DistrToy[thh_, EM_] = 
  Exp[-((EM*(1 - 0.5 Cos[thh]^4))/125)]*Cos[thh]^20; 
TableDataTemp1 = 
   Table[{thh, Eh, DistrToy[thh, Eh]}, {thh, Subdivide[0, Pi, 314]}, {Eh, 125., 
     3000., 5.}];
TableData := Flatten[TableDataTemp1, {2, 1}]
DistrToyInterpolated = 
 Interpolation[TableData, InterpolationOrder -> 1]
Timing[NIntegrate[DistrToy[thh, Eh], {thh, 0, Pi}, {Eh, 125, 3000}]]
Timing[NIntegrate[
  DistrToyInterpolated[thh, Eh], {thh, 0, Pi}, {Eh, 125, 3000}]]

Here I define a function DistrToy[thh,Eh], make a table with rows {{thh,Eh, DistrToy[thh,Eh]}} and then make an interpolation.
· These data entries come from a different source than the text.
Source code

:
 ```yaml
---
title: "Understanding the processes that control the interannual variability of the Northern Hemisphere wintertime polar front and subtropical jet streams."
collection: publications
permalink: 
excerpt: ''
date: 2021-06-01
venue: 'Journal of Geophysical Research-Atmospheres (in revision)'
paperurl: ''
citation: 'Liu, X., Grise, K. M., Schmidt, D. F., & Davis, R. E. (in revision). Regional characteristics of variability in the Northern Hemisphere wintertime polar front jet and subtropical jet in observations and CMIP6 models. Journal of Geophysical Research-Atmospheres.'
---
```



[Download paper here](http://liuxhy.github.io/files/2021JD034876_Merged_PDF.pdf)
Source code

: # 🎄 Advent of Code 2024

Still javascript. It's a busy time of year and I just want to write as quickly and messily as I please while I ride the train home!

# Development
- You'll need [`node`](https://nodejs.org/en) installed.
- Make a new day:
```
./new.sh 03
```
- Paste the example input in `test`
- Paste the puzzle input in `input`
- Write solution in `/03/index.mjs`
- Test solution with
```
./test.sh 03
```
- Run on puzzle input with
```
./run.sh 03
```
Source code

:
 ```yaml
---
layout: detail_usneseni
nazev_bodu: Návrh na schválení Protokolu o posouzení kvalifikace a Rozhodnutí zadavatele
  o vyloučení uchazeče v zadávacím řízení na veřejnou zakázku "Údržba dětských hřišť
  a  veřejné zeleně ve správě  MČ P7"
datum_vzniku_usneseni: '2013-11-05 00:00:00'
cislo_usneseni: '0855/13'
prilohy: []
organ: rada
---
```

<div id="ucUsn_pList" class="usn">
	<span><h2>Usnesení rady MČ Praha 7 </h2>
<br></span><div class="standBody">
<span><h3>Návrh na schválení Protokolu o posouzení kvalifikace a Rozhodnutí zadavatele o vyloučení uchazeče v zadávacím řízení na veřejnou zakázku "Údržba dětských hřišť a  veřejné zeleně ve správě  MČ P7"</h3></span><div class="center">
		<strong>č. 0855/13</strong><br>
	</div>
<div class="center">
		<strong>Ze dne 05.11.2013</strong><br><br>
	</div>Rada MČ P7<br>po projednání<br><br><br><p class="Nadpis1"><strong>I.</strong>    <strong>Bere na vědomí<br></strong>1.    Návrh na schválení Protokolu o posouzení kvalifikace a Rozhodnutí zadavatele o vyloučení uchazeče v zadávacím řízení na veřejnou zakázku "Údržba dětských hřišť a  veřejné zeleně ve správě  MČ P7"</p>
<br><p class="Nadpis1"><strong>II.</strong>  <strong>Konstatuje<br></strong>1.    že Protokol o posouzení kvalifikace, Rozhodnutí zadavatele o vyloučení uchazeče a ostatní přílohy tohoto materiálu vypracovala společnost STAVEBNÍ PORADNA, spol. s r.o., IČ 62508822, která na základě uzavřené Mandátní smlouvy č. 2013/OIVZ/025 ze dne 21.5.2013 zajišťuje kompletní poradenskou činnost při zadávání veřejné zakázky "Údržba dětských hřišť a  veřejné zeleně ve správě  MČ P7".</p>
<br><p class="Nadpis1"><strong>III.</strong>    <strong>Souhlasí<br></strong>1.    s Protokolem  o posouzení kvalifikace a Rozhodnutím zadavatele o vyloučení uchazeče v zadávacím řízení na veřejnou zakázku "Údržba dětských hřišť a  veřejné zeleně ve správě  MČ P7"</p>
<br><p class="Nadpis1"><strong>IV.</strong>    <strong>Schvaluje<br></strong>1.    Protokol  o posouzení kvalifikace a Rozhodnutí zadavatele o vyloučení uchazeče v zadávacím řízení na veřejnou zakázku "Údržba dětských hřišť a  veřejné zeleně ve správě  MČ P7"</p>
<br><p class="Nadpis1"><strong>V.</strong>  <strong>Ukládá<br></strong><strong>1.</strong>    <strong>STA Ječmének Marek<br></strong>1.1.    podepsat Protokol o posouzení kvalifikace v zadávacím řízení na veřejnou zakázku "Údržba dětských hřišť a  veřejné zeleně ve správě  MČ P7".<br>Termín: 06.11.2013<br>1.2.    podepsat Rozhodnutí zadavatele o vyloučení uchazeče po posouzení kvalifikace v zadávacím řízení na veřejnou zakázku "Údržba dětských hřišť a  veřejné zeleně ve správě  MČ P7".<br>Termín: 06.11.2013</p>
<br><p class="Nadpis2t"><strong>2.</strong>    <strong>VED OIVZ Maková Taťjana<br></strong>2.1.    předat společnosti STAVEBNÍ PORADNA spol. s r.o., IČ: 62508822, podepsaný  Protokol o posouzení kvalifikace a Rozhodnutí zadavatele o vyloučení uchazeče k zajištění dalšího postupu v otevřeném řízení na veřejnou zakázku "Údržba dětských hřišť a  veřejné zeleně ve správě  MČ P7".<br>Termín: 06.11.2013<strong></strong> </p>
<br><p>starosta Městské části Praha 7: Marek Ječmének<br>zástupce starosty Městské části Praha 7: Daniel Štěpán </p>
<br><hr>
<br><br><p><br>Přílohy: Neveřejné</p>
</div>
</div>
In the end I compare the time which is needed to integrate the initial function and the interpolation over the domain of the interpolation.

I found that the times of the integrations are different: the interpolated function is integrated 40 times longer than the initial function (0.078 s vs 3.125 s)! This makes all related computations extremely slow.

How to fix this issue?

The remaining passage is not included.